● Data supplied:

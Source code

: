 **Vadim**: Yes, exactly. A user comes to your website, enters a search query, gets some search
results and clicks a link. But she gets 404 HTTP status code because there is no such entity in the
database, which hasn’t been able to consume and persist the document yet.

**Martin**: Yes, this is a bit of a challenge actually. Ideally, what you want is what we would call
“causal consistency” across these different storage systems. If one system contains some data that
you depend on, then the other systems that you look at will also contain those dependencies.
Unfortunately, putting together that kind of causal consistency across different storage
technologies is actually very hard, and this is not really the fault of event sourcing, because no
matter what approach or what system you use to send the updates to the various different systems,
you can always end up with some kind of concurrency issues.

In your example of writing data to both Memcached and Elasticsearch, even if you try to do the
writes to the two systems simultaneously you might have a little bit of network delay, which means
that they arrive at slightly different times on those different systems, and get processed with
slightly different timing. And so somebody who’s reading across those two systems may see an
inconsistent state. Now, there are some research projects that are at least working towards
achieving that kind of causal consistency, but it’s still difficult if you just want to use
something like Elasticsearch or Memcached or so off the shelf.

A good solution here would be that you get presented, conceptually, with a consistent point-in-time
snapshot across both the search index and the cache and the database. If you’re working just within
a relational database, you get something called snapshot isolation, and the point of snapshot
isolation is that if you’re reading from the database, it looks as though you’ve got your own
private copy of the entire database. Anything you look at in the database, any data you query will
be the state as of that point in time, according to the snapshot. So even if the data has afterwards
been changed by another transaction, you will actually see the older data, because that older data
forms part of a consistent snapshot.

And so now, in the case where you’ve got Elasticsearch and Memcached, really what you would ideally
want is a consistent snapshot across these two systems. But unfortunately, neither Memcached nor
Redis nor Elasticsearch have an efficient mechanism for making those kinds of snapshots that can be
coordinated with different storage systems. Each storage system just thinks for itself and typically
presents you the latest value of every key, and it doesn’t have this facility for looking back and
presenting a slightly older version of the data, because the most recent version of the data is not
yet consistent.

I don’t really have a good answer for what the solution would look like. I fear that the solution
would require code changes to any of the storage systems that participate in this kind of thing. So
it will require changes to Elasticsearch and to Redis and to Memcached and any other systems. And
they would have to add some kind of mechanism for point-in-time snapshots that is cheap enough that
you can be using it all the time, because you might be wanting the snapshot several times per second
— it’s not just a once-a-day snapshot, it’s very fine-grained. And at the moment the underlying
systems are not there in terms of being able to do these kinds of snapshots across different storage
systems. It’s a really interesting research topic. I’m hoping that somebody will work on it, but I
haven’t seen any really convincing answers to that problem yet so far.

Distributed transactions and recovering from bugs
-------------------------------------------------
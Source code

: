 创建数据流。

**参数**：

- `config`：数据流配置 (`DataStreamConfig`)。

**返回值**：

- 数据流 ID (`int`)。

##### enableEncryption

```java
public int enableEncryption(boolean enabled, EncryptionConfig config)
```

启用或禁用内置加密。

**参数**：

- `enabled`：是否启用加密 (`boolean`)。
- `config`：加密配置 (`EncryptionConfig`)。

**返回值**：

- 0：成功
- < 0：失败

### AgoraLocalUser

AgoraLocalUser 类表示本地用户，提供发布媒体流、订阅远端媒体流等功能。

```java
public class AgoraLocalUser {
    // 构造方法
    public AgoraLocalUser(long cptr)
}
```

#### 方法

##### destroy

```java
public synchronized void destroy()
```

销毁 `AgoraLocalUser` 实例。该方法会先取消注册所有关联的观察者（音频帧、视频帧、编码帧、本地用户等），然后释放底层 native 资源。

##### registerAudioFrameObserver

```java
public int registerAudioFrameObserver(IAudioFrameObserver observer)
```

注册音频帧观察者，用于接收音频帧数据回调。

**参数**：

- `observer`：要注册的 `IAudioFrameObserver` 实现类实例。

● What to do: Set down, word for word, each line from the top of the records above through the line with "we would call".

● Solution for this task:
Source code

: **Vadim**: Yes, exactly. A user comes to your website, enters a search query, gets some search
results and clicks a link. But she gets 404 HTTP status code because there is no such entity in the
database, which hasn’t been able to consume and persist the document yet.

**Martin**: Yes, this is a bit of a challenge actually. Ideally, what you want is what we would call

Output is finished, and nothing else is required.